The final set of calculations makes it much harder to guess the key value and/or to calculate a valid MAC. The trick of first using single DES is particularly useful on old smart cards that only contain circuitry for single DES; nowadays you'd expect 3DES circuitry to be present, and you'd probably get the same kind of performance if the scheme would use CBC-MAC with the full 3DES cipher.

The CBC-MAC derived scheme does of course need to use CBC to calculate a CBC-MAC; with ECB only the value of the last block will be part of the MAC value. As shown, it uses an all-zero IV, which is OK since it isn't actually used for encryption / confidentiality at all. Furthermore it uses "bit padding", a single 1 followed by as many zeros as needed to fill the final block.

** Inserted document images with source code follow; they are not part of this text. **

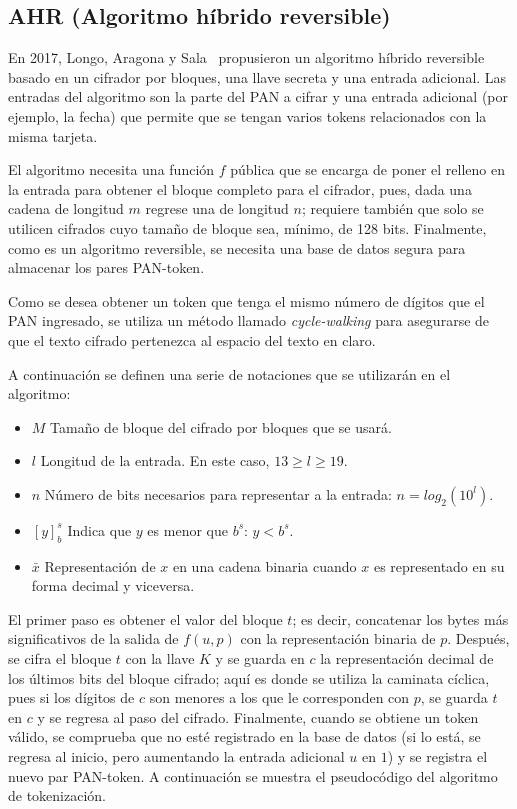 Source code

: %
%

\subsection{AHR (Algoritmo híbrido reversible)}

En 2017, Longo, Aragona y Sala~\cite{aragona} propusieron un algoritmo híbrido
reversible basado en un cifrador por bloques, una llave secreta y una entrada
adicional. Las entradas del algoritmo son la parte del PAN a cifrar y una
entrada adicional (por ejemplo, la fecha) que permite que se tengan varios
tokens relacionados con la misma tarjeta.

El algoritmo necesita una función $ f $ pública que se encarga de poner el
relleno en la entrada para obtener el bloque completo para el cifrador, pues,
dada una cadena de longitud $ m $ regrese una de longitud $ n $; requiere
también que solo se utilicen cifrados cuyo tamaño de bloque sea, mínimo, de 128
bits. Finalmente, como es un algoritmo reversible, se necesita una base de datos
segura para almacenar los pares PAN-token.

Como se desea obtener un token que tenga el mismo número de dígitos que el PAN
ingresado, se utiliza un método llamado \textit{cycle-walking} para asegurarse
de que el texto cifrado pertenezca al espacio del texto en claro.

A continuación se definen una serie de notaciones que se utilizarán en el
algoritmo:
\begin{itemize}
  \item $ M $ Tamaño de bloque del cifrado por bloques que se usará.
  \item $ l $ Longitud de la entrada. En este caso, $13 \geq l \geq 19$.
  \item $ n $ Número de bits necesarios para representar a la entrada:
    $n = log_2(10^l)$.
  \item $ [y]^s_b $ Indica que $y$ es menor que $b^s$: $y < b^s$.
  \item $\bar{x}$ Representación de $x$ en una cadena binaria cuando $x$ es
    representado en su forma decimal y viceversa.
\end{itemize}

El primer paso es obtener el valor del bloque $ t $; es decir, concatenar los
bytes más significativos de la salida de $ f (u,p) $ con la representación
binaria de $ p $. Después, se cifra el bloque $ t $ con la llave $ K $ y se
guarda en $ c $ la representación decimal de los  últimos bits del bloque
cifrado; aquí es donde se utiliza la caminata cíclica, pues si los dígitos de
$ c $ son menores a los que le corresponden con $ p $, se guarda $ t $ en $ c $
y se regresa al paso del cifrado. Finalmente, cuando se obtiene un token válido,
se comprueba que no esté registrado en la base de datos (si lo está, se regresa
al inicio, pero aumentando la entrada adicional $ u $ en $ 1 $) y se registra
el nuevo par PAN-token.
A continuación se muestra el pseudocódigo del algoritmo de tokenización.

The final operation can also be thought of as a single triple-DES CBC operation. Instead of ending the single DES CBC at the final padded block, it can be stopped at the unpadded block before the last. The final operation is then tripple-DES CBC using the final block of single-DES CBC as IV.


Notes:

  • Putting ECB mode in the given picture is misleading; the final encrypt / decrypt is simply a direct application of the block cipher (without padding or any other operation).
  • Generally you should not be using these kind of schemes anymore; if possible try and use a scheme that uses AES-CMAC.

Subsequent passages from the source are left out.